Karl Felix Halm (also Carl; Karl Felix Ritter von Halm after 1872; 5 April 1809 - 5 October 1882) was a German classical scholar and critic.

==Life==
He was born in Munich. In 1849, having held appointments at Speyer and Hadamar, he became rector of the newly founded Maximiliansgymnasium in Munich, and in 1856 director of the royal library and professor at the Ludwig-Maximilians-Universität München (LMU). These posts he held until his death.

==Works==
Halm is known chiefly as the editor of Cicero and other Latin prose authors, although during his early career he also devoted considerable attention to Greek and also authored an edition of Aesop's fables in the Greek. After the death of J.C. Orelli, he joined J.G. Baiter in the preparation of a revised critical edition of the rhetorical and philosophical writings of Cicero (1854–1862). His school editions of some of the speeches of Cicero in the Haupt and Sauppe series, with notes and introductions, were very successful.
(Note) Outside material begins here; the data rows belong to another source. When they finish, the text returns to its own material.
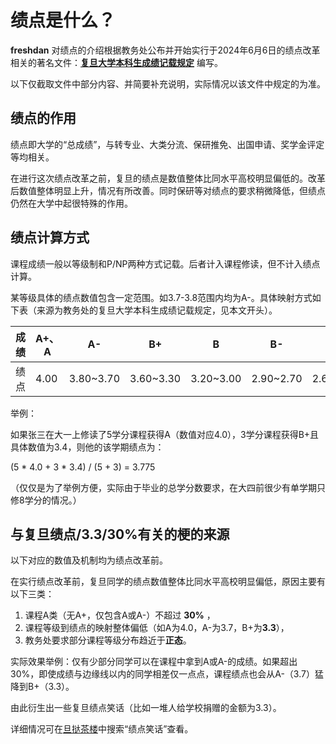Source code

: # 绩点是什么？

**freshdan** 对绩点的介绍根据教务处公布并开始实行于2024年6月6日的绩点改革相关的著名文件：[**复旦大学本科生成绩记载规定**](https://jwc.fudan.edu.cn/61/ef/c27268a680431/page.psp) 编写。

以下仅截取文件中部分内容、并简要补充说明，实际情况以该文件中规定的为准。

## 绩点的作用

绩点即大学的“总成绩”，与转专业、大类分流、保研推免、出国申请、奖学金评定等均相关。

在进行这次绩点改革之前，复旦的绩点是数值整体比同水平高校明显偏低的。改革后数值整体明显上升，情况有所改善。同时保研等对绩点的要求稍微降低，但绩点仍然在大学中起很特殊的作用。

## 绩点计算方式

课程成绩一般以等级制和P/NP两种方式记载。后者计入课程修读，但不计入绩点计算。

某等级具体的绩点数值包含一定范围。如3.7-3.8范围内均为A-。具体映射方式如下表（来源为教务处的复旦大学本科生成绩记载规定，见本文开头）。

| **成绩** | **A+、A** | **A-**    | **B+**    | **B**     | **B-**    | **C+**    | **C**     | **C-**    | **D** | **D-** | **F** | **P** | **NP** |
| -------- | --------- | --------- | --------- | --------- | --------- | --------- | --------- | --------- | ----- | ------ | ----- | ----- | ------ |
| 绩点     | 4.00      | 3.80~3.70 | 3.60~3.30 | 3.20~3.00 | 2.90~2.70 | 2.60~2.30 | 2.20~2.00 | 1.90~1.70 | 1.30  | 1.00   | 0     | /     | /      |

举例：

如果张三在大一上修读了5学分课程获得A（数值对应4.0），3学分课程获得B+且具体数值为3.4，则他的该学期绩点为：

(5 \* 4.0 + 3 \* 3.4) / (5 + 3) = 3.775

（仅仅是为了举例方便，实际由于毕业的总学分数要求，在大四前很少有单学期只修8学分的情况。）

## 与复旦绩点/3.3/30%有关的梗的来源

以下对应的数值及机制均为绩点改革前。

在实行绩点改革前，复旦同学的绩点数值整体比同水平高校明显偏低，原因主要有以下三类：

1. 课程A类（无A+，仅包含A或A-）不超过 **30%** ，
2. 课程等级到绩点的映射整体偏低（如A为4.0，A-为3.7，B+为**3.3**），
3. 教务处要求部分课程等级分布趋近于**正态**。

实际效果举例：仅有少部分同学可以在课程中拿到A或A-的成绩。如果超出30%，即使成绩与边缘线以内的同学相差仅一点点，课程绩点也会从A-（3.7）猛降到B+（3.3）。

由此衍生出一些复旦绩点笑话（比如一堆人给学校捐赠的金额为3.3）。

详细情况可在[旦挞茶楼](resources.md#旦挞（原旦夕；app名为校园助手）)中搜索“绩点笑话”查看。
He also edited a number of classical texts for the Teubner series, the most important of which are Tacitus (4th edition, 1883); Rhetores Latini minores (1863); Quintilian (1868); Sulpicius Severus (1866); Minucius Felix together with Firmicus Maternus De errore (1867); Salvianus (1877) and Victor Vitensis's Historia persecutionis Africanae provinciae (1878). He was also an enthusiastic collector of autographs.

==Scholarly shorthand==
Scholars of the period will sometimes talk of the "Halmian" edition, or even of the "Halmianam" edition if they are writing in Latin. By this they mean an edition authored or edited by Halm.